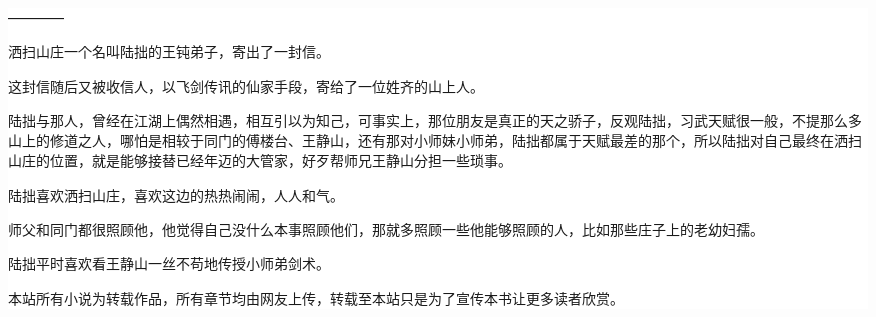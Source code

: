    ————

   洒扫山庄一个名叫陆拙的王钝弟子，寄出了一封信。

   这封信随后又被收信人，以飞剑传讯的仙家手段，寄给了一位姓齐的山上人。

   陆拙与那人，曾经在江湖上偶然相遇，相互引以为知己，可事实上，那位朋友是真正的天之骄子，反观陆拙，习武天赋很一般，不提那么多山上的修道之人，哪怕是相较于同门的傅楼台、王静山，还有那对小师妹小师弟，陆拙都属于天赋最差的那个，所以陆拙对自己最终在洒扫山庄的位置，就是能够接替已经年迈的大管家，好歹帮师兄王静山分担一些琐事。

   陆拙喜欢洒扫山庄，喜欢这边的热热闹闹，人人和气。

   师父和同门都很照顾他，他觉得自己没什么本事照顾他们，那就多照顾一些他能够照顾的人，比如那些庄子上的老幼妇孺。

   陆拙平时喜欢看王静山一丝不苟地传授小师弟剑术。

  本站所有小说为转载作品，所有章节均由网友上传，转载至本站只是为了宣传本书让更多读者欣赏。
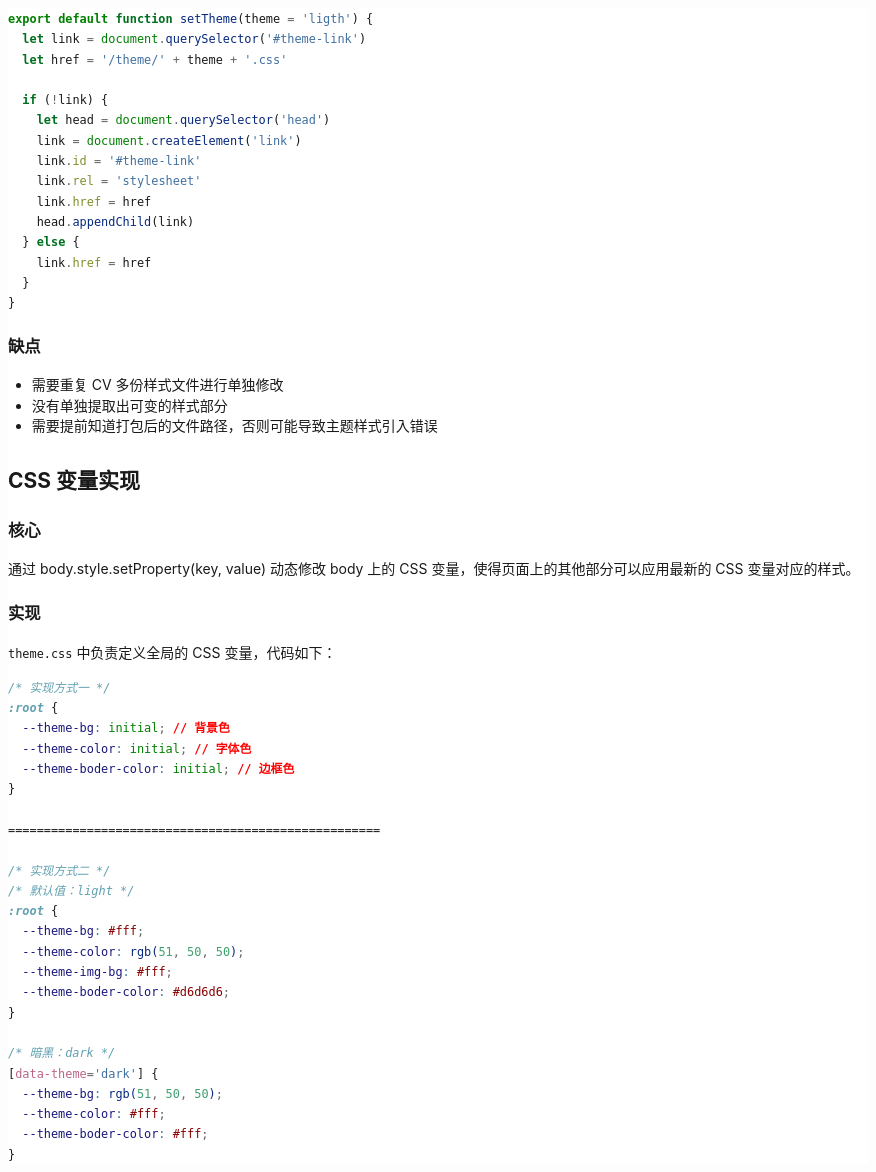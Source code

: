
 ```js
export default function setTheme(theme = 'ligth') {
  let link = document.querySelector('#theme-link')
  let href = '/theme/' + theme + '.css'

  if (!link) {
    let head = document.querySelector('head')
    link = document.createElement('link')
    link.id = '#theme-link'
    link.rel = 'stylesheet'
    link.href = href
    head.appendChild(link)
  } else {
    link.href = href
  }
}
```

### 缺点

- 需要重复 CV 多份样式文件进行单独修改
- 没有单独提取出可变的样式部分
- 需要提前知道打包后的文件路径，否则可能导致主题样式引入错误

## CSS 变量实现

### 核心

通过 body.style.setProperty(key, value) 动态修改 body 上的 CSS 变量，使得页面上的其他部分可以应用最新的 CSS 变量对应的样式。

### 实现

`theme.css` 中负责定义全局的 CSS 变量，代码如下：

```css
/* 实现方式一 */
:root {
  --theme-bg: initial; // 背景色
  --theme-color: initial; // 字体色
  --theme-boder-color: initial; // 边框色
}

====================================================

/* 实现方式二 */
/* 默认值：light */
:root {
  --theme-bg: #fff;
  --theme-color: rgb(51, 50, 50);
  --theme-img-bg: #fff;
  --theme-boder-color: #d6d6d6;
}

/* 暗黑：dark */
[data-theme='dark'] {
  --theme-bg: rgb(51, 50, 50);
  --theme-color: #fff;
  --theme-boder-color: #fff;
}
```
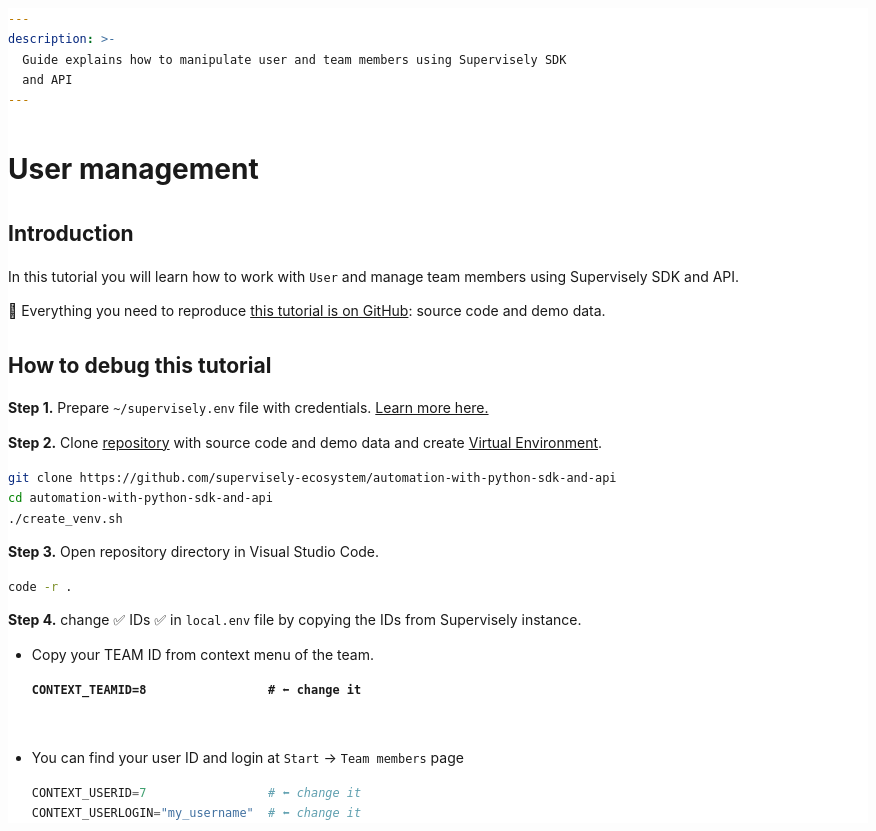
 ```yaml
---
description: >-
  Guide explains how to manipulate user and team members using Supervisely SDK
  and API
---
```


# User management

## Introduction

In this tutorial you will learn how to work with `User` and manage team members using Supervisely SDK and API.

📗 Everything you need to reproduce [this tutorial is on GitHub](https://github.com/supervisely-ecosystem/automation-with-python-sdk-and-api/tree/master/examples/users-automation): source code and demo data.

## How to debug this tutorial

**Step 1.** Prepare `~/supervisely.env` file with credentials. [Learn more here.](https://developer.supervise.ly/getting-started/basics-of-authentication#how-to-use-in-python)

**Step 2.** Clone [repository](https://github.com/supervisely-ecosystem/automation-with-python-sdk-and-api) with source code and demo data and create [Virtual Environment](https://docs.python.org/3/library/venv.html).

```bash
git clone https://github.com/supervisely-ecosystem/automation-with-python-sdk-and-api
cd automation-with-python-sdk-and-api
./create_venv.sh
```

**Step 3.** Open repository directory in Visual Studio Code.

```bash
code -r .
```

**Step 4.** change ✅ IDs ✅ in `local.env` file by copying the IDs from Supervisely instance.

*   Copy your TEAM ID from context menu of the team.



    <pre class="language-python"><code class="lang-python"><strong>CONTEXT_TEAMID=8                 # ⬅️ change it</strong></code></pre>

    <figure><img src="https://user-images.githubusercontent.com/48913536/194893071-69757371-d15c-439b-89c0-9ad7d3c51118.png" alt=""><figcaption></figcaption></figure>
*   You can find your user ID and login at `Start` -> `Team members` page



    ```python
    CONTEXT_USERID=7                 # ⬅️ change it
    CONTEXT_USERLOGIN="my_username"  # ⬅️ change it
    ```
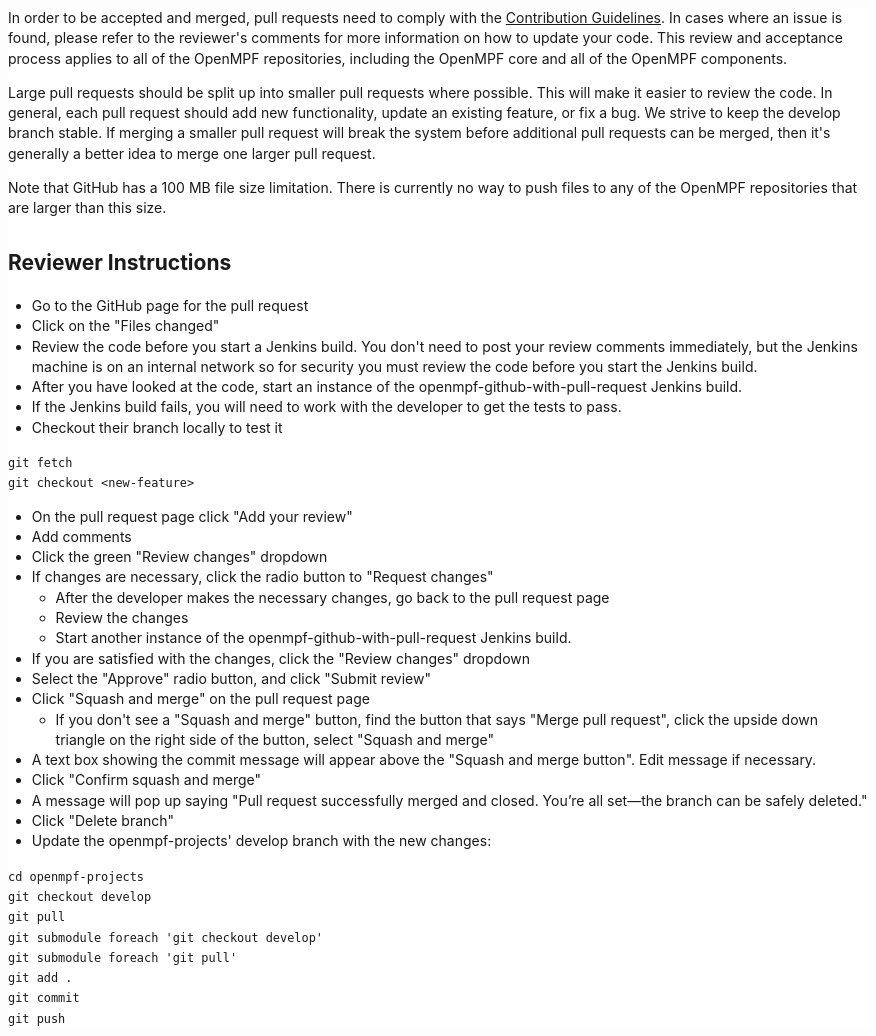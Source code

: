 In order to be accepted and merged, pull requests need to comply with the [Contribution Guidelines](#contribution-guidelines). In cases where an issue is found, please refer to the reviewer's comments for more information on how to update your code. This review and acceptance process applies to all of the OpenMPF repositories, including the OpenMPF core and all of the OpenMPF components.

Large pull requests should be split up into smaller pull requests where possible. This will make it easier to review the code. In general, each pull request should add new functionality, update an existing feature, or fix a bug. We strive to keep the develop branch stable. If merging a smaller pull request will break the system before additional pull requests can be merged, then it's generally a better idea to merge one larger pull request.

Note that GitHub has a 100 MB file size limitation. There is currently no way to push files to any of the OpenMPF repositories that are larger than this size.

## Reviewer Instructions

- Go to the GitHub page for the pull request
- Click on the "Files changed"
- Review the code before you start a Jenkins build. You don't need to post your review comments immediately, but the Jenkins machine is on an internal network so for security you must review the code before you start the Jenkins build.
- After you have looked at the code, start an instance of the openmpf-github-with-pull-request Jenkins build.
-  If the Jenkins build fails, you will need to work with the developer to get the tests to pass.
- Checkout their branch locally to test it
```
git fetch
git checkout <new-feature>
```
- On the pull request page click "Add your review"
- Add comments
- Click the green "Review changes" dropdown
- If changes are necessary, click the radio button to "Request changes"
  - After the developer makes the necessary changes, go back to the pull request page
  - Review the changes
  - Start another instance of the openmpf-github-with-pull-request Jenkins build.
- If you are satisfied with the changes, click the "Review changes" dropdown
- Select the "Approve" radio button, and click "Submit review"
- Click "Squash and merge" on the pull request page
  - If you don't see a "Squash and merge" button, find the button that says "Merge pull request", click the upside down triangle on the right side of the button, select "Squash and merge"
- A text box showing the commit message will appear above the "Squash and merge button". Edit message if necessary.
- Click "Confirm squash and merge"
- A message will pop up saying "Pull request successfully merged and closed. You’re all set—the <my-new-feature> branch can be safely deleted."
- Click "Delete branch"
- Update the openmpf-projects' develop branch with the new changes:
```
cd openmpf-projects
git checkout develop
git pull
git submodule foreach 'git checkout develop'
git submodule foreach 'git pull'
git add .
git commit
git push
```
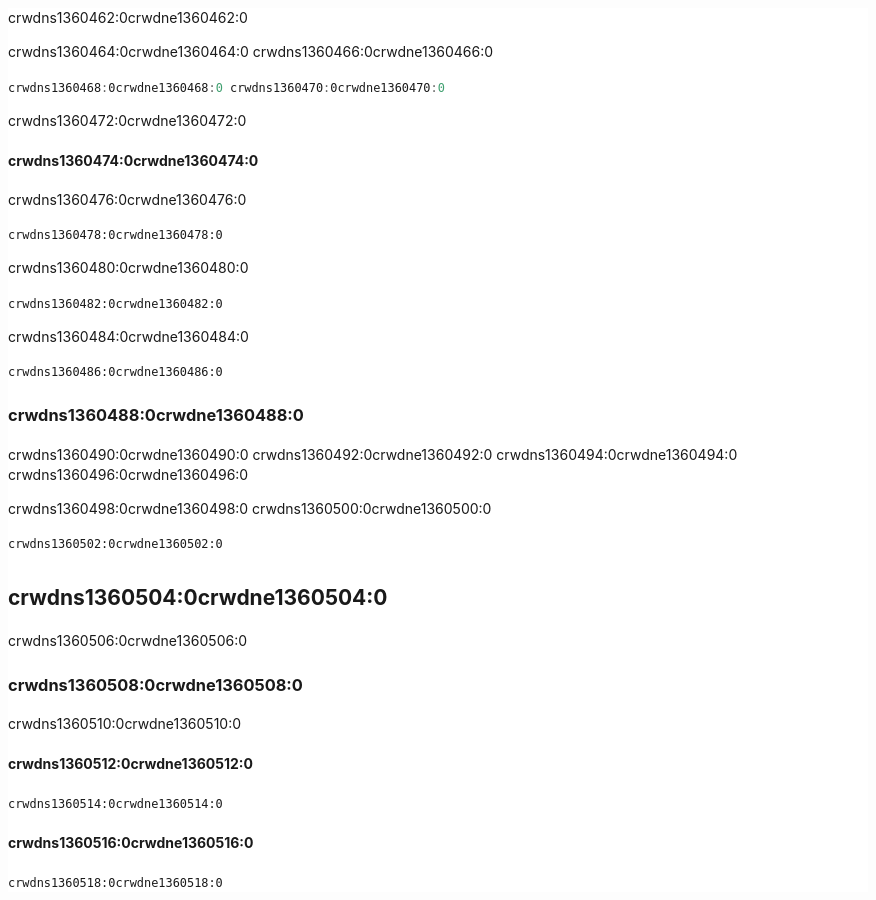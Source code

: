 crwdns1360462:0crwdne1360462:0

crwdns1360464:0crwdne1360464:0 crwdns1360466:0crwdne1360466:0

```powershell
crwdns1360468:0crwdne1360468:0 crwdns1360470:0crwdne1360470:0
```

crwdns1360472:0crwdne1360472:0

#### crwdns1360474:0crwdne1360474:0

crwdns1360476:0crwdne1360476:0

```console
crwdns1360478:0crwdne1360478:0
```

crwdns1360480:0crwdne1360480:0

```console
crwdns1360482:0crwdne1360482:0
```

crwdns1360484:0crwdne1360484:0

```console
crwdns1360486:0crwdne1360486:0
```

### crwdns1360488:0crwdne1360488:0

crwdns1360490:0crwdne1360490:0 crwdns1360492:0crwdne1360492:0 crwdns1360494:0crwdne1360494:0 crwdns1360496:0crwdne1360496:0

crwdns1360498:0crwdne1360498:0 crwdns1360500:0crwdne1360500:0

```console
crwdns1360502:0crwdne1360502:0
```

## crwdns1360504:0crwdne1360504:0

crwdns1360506:0crwdne1360506:0

### crwdns1360508:0crwdne1360508:0

crwdns1360510:0crwdne1360510:0

#### crwdns1360512:0crwdne1360512:0

```console
crwdns1360514:0crwdne1360514:0
```

#### crwdns1360516:0crwdne1360516:0

```console
crwdns1360518:0crwdne1360518:0
```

What to work on — Lines holding "developer" are the ones to copy; find all of them in the listing.

Answer space —
**Step 1.** Prepare `~/supervisely.env` file with credentials. [Learn more here.](https://developer.supervise.ly/getting-started/basics-of-authentication#how-to-use-in-python)
-  If the Jenkins build fails, you will need to work with the developer to get the tests to pass.
  - After the developer makes the necessary changes, go back to the pull request page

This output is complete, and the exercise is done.